1982 single by Toronto

"Your Daddy Don't Know (What Your Mama's Gonna Do Tonight)" is a song by the Canadian rock band Toronto, from their 1982 album Get It on Credit.

The song was written by Geoffrey Iwamoto and Michael Roth, and was the only song on the album not written or co-written by any member of the band. Iwamoto and Roth were a songwriting duo whose other noteworthy song, "My Heart Is Still Young", was recorded by Jennifer Rush and Paris Black. The song has been interpreted as being about a stripper, or about a woman planning to cheat on her husband; the band's keyboardist Scott Kreyer claimed in interviews to not know what the song was actually about.

==Impact==
The band's biggest chart hit, it peaked at #5 in the RPM charts in Canada, and at #77 on the Billboard charts in the United States. In 1983, it was used as the soundtrack to a Labatt Blue beer commercial.

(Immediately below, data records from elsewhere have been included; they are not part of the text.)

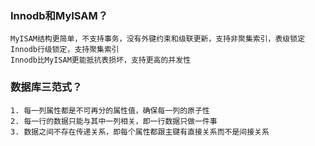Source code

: ### Innodb和MyISAM？

    MyISAM结构更简单，不支持事务，没有外键约束和级联更新，支持非聚集索引，表级锁定
    Innodb行级锁定，支持聚集索引
    Innodb比MyISAM更能抵抗表损坏，支持更高的并发性


### 数据库三范式？

    1. 每一列属性都是不可再分的属性值，确保每一列的原子性
    2. 每一行的数据只能与其中一列相关，即一行数据只做一件事
    3. 数据之间不存在传递关系，即每个属性都跟主键有直接关系而不是间接关系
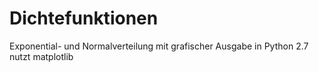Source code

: Dichtefunktionen
================

Exponential- und Normalverteilung mit grafischer Ausgabe in Python 2.7
nutzt matplotlib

Despite its popular success, the song has received mixed reception from critics; Evan Cater of AllMusic refers to the album as a "debacle" and does not single out "Your Daddy Don't Know" as an exception to his negative assessment of the album's quality, while Greg Burliuk of the Kingston Whig-Standard named it as a highlight of the album and later wrote that the lack of a single of equivalent strength was one of the biggest problems with the band's followup album Girls' Night Out. When the song began receiving radio airplay in the United States, Scott Benarde of the South Florida Sun Sentinel called it "far from the best the album offers", and opined that it "really sounds like a rip-off of a couple of Rick Springfield tunes".

The song was nominated for two Juno Awards at the Juno Awards of 1983, for Bestselling Single of the Year and Songwriter of the Year.

==Legacy==
In 1984, it was included in the band's Greatest Hits compilation.

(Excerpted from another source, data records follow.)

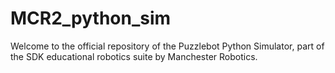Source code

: # MCR2_python_sim
Welcome to the official repository of the Puzzlebot Python Simulator, part of the SDK educational robotics suite by Manchester Robotics. 
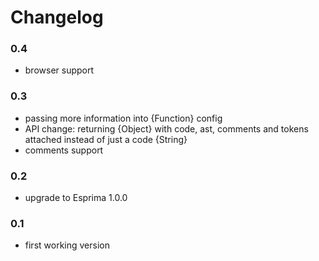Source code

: # Changelog

### 0.4
- browser support

### 0.3
- passing more information into {Function} config
- API change: returning {Object} with code, ast, comments and tokens attached instead of just a code {String}
- comments support

### 0.2 
- upgrade to Esprima 1.0.0

### 0.1
- first working version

The song was included in the 2001 edition of Oh What a Feeling: A Vital Collection of Canadian Music, a multi-disc compilation of Canadian pop and rock hits released to mark the 30th anniversary of the Juno Awards.

In 2002, the song was recorded by the New Pornographers, with Neko Case on lead vocals, for the film soundtrack Fubar: The Album, which featured contemporary Canadian bands recording covers of 1980s Canadian rock hits.

In 2022, the song was used as a lip sync number in an episode of Canada's Drag Race: Canada vs. the World.